Task: Only lines that contain the word "mark" are to be returned from the data below.

Saved data entries
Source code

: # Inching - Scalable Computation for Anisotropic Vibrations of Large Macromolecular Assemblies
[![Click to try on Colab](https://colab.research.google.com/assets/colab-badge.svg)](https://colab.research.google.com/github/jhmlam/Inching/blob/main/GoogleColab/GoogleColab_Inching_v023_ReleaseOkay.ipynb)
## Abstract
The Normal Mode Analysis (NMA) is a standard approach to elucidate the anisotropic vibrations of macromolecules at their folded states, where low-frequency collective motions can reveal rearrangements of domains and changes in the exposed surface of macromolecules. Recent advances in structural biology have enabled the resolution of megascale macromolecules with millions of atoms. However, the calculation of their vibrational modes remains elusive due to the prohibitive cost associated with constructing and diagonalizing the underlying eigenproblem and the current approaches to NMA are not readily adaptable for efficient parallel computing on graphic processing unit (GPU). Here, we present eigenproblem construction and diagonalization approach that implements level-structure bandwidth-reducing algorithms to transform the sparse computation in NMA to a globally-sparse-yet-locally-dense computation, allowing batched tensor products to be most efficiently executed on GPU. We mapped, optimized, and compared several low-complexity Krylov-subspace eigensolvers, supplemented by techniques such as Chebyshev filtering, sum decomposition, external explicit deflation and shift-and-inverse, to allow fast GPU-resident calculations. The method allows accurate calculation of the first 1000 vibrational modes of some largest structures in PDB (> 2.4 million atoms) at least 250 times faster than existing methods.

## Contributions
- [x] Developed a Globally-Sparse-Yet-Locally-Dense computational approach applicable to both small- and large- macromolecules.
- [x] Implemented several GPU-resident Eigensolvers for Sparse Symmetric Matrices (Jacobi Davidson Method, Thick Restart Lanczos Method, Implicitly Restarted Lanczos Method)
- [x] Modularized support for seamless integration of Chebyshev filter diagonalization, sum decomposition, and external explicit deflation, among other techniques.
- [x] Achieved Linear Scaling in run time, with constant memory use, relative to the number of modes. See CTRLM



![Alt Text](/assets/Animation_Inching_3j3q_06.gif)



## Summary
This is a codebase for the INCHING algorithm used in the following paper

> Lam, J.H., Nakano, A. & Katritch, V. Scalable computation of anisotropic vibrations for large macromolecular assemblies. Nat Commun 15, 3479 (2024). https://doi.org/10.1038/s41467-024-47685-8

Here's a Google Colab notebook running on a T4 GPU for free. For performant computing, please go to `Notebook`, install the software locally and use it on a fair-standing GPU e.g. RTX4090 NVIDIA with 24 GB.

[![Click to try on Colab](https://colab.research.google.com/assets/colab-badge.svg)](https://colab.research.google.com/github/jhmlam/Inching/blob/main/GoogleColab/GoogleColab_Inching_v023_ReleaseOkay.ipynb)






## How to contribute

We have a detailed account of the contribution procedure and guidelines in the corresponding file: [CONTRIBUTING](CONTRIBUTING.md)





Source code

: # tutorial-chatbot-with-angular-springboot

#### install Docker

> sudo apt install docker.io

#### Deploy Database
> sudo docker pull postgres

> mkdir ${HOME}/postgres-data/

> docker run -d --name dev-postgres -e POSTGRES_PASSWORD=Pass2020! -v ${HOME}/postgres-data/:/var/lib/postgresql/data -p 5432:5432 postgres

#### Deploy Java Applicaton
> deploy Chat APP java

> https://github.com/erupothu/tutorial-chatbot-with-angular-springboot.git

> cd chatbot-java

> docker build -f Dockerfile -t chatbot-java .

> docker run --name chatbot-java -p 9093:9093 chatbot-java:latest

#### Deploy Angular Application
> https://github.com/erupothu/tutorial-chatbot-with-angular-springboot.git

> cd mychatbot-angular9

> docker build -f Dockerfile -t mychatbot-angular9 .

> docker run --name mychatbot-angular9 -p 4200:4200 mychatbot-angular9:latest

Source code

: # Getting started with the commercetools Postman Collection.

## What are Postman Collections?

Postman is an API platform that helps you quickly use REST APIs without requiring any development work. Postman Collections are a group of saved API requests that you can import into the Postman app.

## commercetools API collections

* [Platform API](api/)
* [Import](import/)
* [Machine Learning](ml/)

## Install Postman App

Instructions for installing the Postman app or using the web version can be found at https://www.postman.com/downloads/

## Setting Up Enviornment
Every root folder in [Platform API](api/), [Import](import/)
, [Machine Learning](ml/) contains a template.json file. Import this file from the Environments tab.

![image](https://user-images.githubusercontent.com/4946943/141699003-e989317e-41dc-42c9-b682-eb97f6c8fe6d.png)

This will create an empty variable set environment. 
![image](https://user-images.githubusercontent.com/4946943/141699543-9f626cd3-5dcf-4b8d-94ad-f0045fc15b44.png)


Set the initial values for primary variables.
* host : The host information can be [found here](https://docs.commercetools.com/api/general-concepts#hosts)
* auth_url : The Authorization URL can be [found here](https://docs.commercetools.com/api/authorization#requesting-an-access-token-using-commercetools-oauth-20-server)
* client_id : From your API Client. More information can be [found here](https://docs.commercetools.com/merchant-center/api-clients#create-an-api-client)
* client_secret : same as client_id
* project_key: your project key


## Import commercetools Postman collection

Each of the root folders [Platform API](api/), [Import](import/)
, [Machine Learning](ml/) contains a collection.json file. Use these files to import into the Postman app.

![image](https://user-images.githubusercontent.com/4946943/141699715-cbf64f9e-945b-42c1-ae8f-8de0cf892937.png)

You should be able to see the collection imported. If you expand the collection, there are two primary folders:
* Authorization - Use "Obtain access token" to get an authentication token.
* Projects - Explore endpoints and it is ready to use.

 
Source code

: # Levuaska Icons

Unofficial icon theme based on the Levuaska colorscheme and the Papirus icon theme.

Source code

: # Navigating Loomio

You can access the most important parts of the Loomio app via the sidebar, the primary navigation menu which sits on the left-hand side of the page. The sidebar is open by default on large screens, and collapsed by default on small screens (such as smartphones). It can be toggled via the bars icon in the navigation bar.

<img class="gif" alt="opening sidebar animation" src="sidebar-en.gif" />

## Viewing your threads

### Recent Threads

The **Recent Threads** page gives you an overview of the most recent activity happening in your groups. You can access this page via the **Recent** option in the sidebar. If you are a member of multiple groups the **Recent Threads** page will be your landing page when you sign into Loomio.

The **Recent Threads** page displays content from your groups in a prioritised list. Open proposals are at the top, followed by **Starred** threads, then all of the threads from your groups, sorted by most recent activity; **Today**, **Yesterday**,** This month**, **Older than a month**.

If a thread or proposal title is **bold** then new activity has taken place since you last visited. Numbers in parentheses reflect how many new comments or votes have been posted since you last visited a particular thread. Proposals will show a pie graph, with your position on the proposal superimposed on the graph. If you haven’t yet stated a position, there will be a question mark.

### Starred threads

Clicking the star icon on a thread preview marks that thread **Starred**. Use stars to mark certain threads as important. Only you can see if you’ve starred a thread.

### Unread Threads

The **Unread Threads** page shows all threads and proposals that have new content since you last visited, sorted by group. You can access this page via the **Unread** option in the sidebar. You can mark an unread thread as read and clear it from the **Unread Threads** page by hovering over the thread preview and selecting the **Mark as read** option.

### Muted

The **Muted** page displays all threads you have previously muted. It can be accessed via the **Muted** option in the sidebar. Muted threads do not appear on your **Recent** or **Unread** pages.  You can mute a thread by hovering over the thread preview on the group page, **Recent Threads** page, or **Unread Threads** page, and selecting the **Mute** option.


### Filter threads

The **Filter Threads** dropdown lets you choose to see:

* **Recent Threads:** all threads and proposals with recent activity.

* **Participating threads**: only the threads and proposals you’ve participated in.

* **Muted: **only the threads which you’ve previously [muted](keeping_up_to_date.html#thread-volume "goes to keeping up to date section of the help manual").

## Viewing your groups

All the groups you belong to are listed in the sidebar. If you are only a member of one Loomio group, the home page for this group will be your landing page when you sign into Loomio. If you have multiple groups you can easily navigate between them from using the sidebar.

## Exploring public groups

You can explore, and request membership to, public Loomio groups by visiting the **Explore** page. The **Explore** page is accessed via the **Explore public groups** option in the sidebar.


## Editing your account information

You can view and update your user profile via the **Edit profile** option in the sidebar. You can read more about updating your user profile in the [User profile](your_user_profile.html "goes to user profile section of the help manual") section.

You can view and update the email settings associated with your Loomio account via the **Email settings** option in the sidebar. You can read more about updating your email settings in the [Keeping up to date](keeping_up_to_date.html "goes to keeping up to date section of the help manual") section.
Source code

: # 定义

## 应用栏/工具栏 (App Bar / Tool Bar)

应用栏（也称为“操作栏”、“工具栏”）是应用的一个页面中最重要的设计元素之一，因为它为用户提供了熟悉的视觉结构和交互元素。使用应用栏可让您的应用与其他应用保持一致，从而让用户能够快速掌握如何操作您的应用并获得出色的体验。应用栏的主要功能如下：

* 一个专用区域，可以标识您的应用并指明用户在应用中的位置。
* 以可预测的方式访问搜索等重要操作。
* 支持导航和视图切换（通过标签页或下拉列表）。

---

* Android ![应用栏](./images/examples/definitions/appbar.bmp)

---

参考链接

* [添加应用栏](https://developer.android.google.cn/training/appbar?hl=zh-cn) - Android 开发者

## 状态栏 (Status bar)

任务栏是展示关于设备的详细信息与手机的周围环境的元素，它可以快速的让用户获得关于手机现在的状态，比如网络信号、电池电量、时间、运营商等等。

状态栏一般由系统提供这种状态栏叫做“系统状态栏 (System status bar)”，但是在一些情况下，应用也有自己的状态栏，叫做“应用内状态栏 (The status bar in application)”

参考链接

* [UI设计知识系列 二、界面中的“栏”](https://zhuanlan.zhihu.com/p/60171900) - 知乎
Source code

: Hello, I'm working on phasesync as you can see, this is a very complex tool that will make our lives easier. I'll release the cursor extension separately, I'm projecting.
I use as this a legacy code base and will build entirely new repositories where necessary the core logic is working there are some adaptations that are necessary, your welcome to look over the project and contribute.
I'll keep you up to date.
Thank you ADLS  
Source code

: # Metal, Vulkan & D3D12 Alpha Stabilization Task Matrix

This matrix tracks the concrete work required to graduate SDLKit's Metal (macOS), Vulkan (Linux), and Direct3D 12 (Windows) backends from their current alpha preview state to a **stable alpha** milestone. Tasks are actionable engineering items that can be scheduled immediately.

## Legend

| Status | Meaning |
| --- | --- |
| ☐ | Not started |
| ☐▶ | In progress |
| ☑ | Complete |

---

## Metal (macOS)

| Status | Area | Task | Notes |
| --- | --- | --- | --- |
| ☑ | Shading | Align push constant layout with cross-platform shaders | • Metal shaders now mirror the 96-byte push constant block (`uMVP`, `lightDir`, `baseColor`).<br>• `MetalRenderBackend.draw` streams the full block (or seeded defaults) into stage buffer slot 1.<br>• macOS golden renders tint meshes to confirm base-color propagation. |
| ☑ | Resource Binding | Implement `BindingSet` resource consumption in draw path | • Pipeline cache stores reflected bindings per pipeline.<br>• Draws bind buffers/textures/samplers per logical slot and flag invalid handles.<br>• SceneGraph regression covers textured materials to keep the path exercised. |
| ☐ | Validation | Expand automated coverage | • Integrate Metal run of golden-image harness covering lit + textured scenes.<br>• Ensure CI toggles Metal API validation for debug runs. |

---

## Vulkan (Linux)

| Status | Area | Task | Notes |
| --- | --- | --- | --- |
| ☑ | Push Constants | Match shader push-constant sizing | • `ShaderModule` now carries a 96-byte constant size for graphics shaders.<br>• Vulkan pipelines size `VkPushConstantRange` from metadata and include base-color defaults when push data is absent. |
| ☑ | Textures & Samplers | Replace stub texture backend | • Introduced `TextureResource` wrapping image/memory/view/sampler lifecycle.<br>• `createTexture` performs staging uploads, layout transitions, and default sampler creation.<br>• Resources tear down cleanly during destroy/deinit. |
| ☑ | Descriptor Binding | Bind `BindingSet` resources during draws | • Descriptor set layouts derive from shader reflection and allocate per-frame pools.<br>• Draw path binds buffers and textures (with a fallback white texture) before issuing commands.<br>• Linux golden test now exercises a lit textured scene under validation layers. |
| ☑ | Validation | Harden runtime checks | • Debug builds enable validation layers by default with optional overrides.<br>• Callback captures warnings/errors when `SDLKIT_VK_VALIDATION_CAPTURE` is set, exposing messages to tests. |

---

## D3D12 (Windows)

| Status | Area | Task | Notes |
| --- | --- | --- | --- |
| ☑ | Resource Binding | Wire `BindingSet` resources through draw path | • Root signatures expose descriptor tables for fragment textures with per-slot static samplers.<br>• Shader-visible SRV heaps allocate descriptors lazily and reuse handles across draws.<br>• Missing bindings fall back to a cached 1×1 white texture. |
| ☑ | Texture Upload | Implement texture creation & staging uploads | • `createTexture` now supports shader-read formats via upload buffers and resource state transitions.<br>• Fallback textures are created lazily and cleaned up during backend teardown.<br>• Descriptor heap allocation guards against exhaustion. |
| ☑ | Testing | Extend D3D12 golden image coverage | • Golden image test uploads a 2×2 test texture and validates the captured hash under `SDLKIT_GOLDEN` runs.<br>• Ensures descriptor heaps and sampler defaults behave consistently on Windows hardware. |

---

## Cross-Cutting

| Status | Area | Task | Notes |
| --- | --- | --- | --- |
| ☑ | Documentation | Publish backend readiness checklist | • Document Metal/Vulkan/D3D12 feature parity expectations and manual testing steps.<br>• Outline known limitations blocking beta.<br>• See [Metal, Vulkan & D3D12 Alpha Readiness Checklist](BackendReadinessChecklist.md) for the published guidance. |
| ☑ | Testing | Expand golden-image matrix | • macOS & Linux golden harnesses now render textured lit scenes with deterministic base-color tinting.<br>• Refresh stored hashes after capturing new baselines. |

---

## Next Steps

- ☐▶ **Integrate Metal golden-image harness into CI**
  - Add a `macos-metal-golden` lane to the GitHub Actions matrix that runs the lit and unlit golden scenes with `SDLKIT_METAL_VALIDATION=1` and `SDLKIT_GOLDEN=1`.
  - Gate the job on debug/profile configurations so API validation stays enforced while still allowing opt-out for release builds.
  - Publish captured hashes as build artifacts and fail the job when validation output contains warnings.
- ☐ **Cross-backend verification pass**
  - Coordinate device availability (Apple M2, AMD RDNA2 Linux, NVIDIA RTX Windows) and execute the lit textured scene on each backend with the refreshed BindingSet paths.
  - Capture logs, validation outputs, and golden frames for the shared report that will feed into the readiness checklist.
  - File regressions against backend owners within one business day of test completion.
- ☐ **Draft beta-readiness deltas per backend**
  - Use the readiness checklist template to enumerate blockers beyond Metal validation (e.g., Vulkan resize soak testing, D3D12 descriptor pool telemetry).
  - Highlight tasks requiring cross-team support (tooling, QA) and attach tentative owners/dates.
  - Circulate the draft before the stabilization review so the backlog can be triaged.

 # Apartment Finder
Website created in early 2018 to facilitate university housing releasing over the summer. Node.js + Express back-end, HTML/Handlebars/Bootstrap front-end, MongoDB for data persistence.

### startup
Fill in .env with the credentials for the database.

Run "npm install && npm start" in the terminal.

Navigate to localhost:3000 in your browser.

Solution to the exercise:
If a thread or proposal title is **bold** then new activity has taken place since you last visited. Numbers in parentheses reflect how many new comments or votes have been posted since you last visited a particular thread. Proposals will show a pie graph, with your position on the proposal superimposed on the graph. If you haven’t yet stated a position, there will be a question mark.
Clicking the star icon on a thread preview marks that thread **Starred**. Use stars to mark certain threads as important. Only you can see if you’ve starred a thread.
The **Unread Threads** page shows all threads and proposals that have new content since you last visited, sorted by group. You can access this page via the **Unread** option in the sidebar. You can mark an unread thread as read and clear it from the **Unread Threads** page by hovering over the thread preview and selecting the **Mark as read** option.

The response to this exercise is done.